[Records from a data collection]:
----

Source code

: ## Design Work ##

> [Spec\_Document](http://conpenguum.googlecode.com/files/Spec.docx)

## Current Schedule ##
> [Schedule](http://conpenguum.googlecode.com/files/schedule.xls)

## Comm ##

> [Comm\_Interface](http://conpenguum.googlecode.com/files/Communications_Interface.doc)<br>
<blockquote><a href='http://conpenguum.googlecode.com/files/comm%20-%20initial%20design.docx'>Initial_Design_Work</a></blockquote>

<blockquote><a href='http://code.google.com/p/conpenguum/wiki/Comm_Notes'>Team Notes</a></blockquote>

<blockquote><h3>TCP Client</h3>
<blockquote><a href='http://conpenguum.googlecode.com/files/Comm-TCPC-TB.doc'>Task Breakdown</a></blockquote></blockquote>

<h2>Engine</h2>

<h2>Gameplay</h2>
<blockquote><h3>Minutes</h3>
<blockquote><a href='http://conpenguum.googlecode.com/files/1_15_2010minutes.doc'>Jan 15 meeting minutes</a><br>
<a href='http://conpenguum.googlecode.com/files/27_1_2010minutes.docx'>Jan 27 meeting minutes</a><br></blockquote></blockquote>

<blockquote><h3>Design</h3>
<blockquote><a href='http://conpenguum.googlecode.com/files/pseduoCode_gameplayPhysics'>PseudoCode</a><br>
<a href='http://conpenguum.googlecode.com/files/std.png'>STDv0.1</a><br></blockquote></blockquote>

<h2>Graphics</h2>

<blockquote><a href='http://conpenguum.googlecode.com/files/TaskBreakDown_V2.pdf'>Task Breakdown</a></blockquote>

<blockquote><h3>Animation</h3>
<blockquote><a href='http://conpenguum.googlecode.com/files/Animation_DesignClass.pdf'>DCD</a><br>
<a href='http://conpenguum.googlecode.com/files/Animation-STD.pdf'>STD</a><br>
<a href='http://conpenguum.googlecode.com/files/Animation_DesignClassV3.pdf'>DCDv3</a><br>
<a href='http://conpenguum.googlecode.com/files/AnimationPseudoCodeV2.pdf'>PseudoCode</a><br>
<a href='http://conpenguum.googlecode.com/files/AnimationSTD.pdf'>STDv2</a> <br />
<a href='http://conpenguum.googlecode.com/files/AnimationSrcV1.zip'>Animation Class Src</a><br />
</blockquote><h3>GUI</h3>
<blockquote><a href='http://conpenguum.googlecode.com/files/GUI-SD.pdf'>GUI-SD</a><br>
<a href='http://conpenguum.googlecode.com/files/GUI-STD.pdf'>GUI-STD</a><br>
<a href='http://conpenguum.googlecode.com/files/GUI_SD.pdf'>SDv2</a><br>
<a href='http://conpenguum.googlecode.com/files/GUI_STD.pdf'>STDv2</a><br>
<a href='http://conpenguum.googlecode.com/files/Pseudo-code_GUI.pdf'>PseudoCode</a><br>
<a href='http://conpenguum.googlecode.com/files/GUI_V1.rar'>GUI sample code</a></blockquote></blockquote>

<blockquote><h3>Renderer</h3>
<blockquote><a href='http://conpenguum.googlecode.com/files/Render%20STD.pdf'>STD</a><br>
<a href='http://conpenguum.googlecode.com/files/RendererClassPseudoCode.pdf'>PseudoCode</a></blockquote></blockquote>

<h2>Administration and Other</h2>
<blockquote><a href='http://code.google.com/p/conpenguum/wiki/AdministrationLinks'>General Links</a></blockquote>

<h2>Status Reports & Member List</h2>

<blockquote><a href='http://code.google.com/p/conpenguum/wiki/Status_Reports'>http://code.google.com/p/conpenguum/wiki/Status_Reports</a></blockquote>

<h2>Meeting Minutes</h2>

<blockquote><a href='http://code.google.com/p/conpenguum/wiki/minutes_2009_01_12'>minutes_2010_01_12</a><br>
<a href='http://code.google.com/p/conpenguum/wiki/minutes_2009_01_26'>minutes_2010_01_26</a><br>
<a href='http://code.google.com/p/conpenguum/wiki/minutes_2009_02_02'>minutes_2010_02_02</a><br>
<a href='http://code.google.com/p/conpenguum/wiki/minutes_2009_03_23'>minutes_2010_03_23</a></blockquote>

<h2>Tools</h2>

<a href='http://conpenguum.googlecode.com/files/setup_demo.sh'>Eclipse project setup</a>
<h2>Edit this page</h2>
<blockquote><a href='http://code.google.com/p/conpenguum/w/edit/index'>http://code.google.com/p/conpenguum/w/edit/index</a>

----

[PROBLEM REQUIREMENTS]: Repeat the lines above exactly.

[RESULT]:
Source code

: ## Design Work ##

> [Spec\_Document](http://conpenguum.googlecode.com/files/Spec.docx)

## Current Schedule ##
> [Schedule](http://conpenguum.googlecode.com/files/schedule.xls)

## Comm ##

> [Comm\_Interface](http://conpenguum.googlecode.com/files/Communications_Interface.doc)<br>
<blockquote><a href='http://conpenguum.googlecode.com/files/comm%20-%20initial%20design.docx'>Initial_Design_Work</a></blockquote>

<blockquote><a href='http://code.google.com/p/conpenguum/wiki/Comm_Notes'>Team Notes</a></blockquote>

<blockquote><h3>TCP Client</h3>
<blockquote><a href='http://conpenguum.googlecode.com/files/Comm-TCPC-TB.doc'>Task Breakdown</a></blockquote></blockquote>

<h2>Engine</h2>

<h2>Gameplay</h2>
<blockquote><h3>Minutes</h3>
<blockquote><a href='http://conpenguum.googlecode.com/files/1_15_2010minutes.doc'>Jan 15 meeting minutes</a><br>
<a href='http://conpenguum.googlecode.com/files/27_1_2010minutes.docx'>Jan 27 meeting minutes</a><br></blockquote></blockquote>

<blockquote><h3>Design</h3>
<blockquote><a href='http://conpenguum.googlecode.com/files/pseduoCode_gameplayPhysics'>PseudoCode</a><br>
<a href='http://conpenguum.googlecode.com/files/std.png'>STDv0.1</a><br></blockquote></blockquote>

<h2>Graphics</h2>

<blockquote><a href='http://conpenguum.googlecode.com/files/TaskBreakDown_V2.pdf'>Task Breakdown</a></blockquote>

<blockquote><h3>Animation</h3>
<blockquote><a href='http://conpenguum.googlecode.com/files/Animation_DesignClass.pdf'>DCD</a><br>
<a href='http://conpenguum.googlecode.com/files/Animation-STD.pdf'>STD</a><br>
<a href='http://conpenguum.googlecode.com/files/Animation_DesignClassV3.pdf'>DCDv3</a><br>
<a href='http://conpenguum.googlecode.com/files/AnimationPseudoCodeV2.pdf'>PseudoCode</a><br>
<a href='http://conpenguum.googlecode.com/files/AnimationSTD.pdf'>STDv2</a> <br />
<a href='http://conpenguum.googlecode.com/files/AnimationSrcV1.zip'>Animation Class Src</a><br />
</blockquote><h3>GUI</h3>
<blockquote><a href='http://conpenguum.googlecode.com/files/GUI-SD.pdf'>GUI-SD</a><br>
<a href='http://conpenguum.googlecode.com/files/GUI-STD.pdf'>GUI-STD</a><br>
<a href='http://conpenguum.googlecode.com/files/GUI_SD.pdf'>SDv2</a><br>
<a href='http://conpenguum.googlecode.com/files/GUI_STD.pdf'>STDv2</a><br>
<a href='http://conpenguum.googlecode.com/files/Pseudo-code_GUI.pdf'>PseudoCode</a><br>
<a href='http://conpenguum.googlecode.com/files/GUI_V1.rar'>GUI sample code</a></blockquote></blockquote>

<blockquote><h3>Renderer</h3>
<blockquote><a href='http://conpenguum.googlecode.com/files/Render%20STD.pdf'>STD</a><br>
<a href='http://conpenguum.googlecode.com/files/RendererClassPseudoCode.pdf'>PseudoCode</a></blockquote></blockquote>

<h2>Administration and Other</h2>
<blockquote><a href='http://code.google.com/p/conpenguum/wiki/AdministrationLinks'>General Links</a></blockquote>

<h2>Status Reports & Member List</h2>

<blockquote><a href='http://code.google.com/p/conpenguum/wiki/Status_Reports'>http://code.google.com/p/conpenguum/wiki/Status_Reports</a></blockquote>

<h2>Meeting Minutes</h2>

<blockquote><a href='http://code.google.com/p/conpenguum/wiki/minutes_2009_01_12'>minutes_2010_01_12</a><br>
<a href='http://code.google.com/p/conpenguum/wiki/minutes_2009_01_26'>minutes_2010_01_26</a><br>
<a href='http://code.google.com/p/conpenguum/wiki/minutes_2009_02_02'>minutes_2010_02_02</a><br>
<a href='http://code.google.com/p/conpenguum/wiki/minutes_2009_03_23'>minutes_2010_03_23</a></blockquote>

<h2>Tools</h2>

<a href='http://conpenguum.googlecode.com/files/setup_demo.sh'>Eclipse project setup</a>
<h2>Edit this page</h2>
<blockquote><a href='http://code.google.com/p/conpenguum/w/edit/index'>http://code.google.com/p/conpenguum/w/edit/index</a>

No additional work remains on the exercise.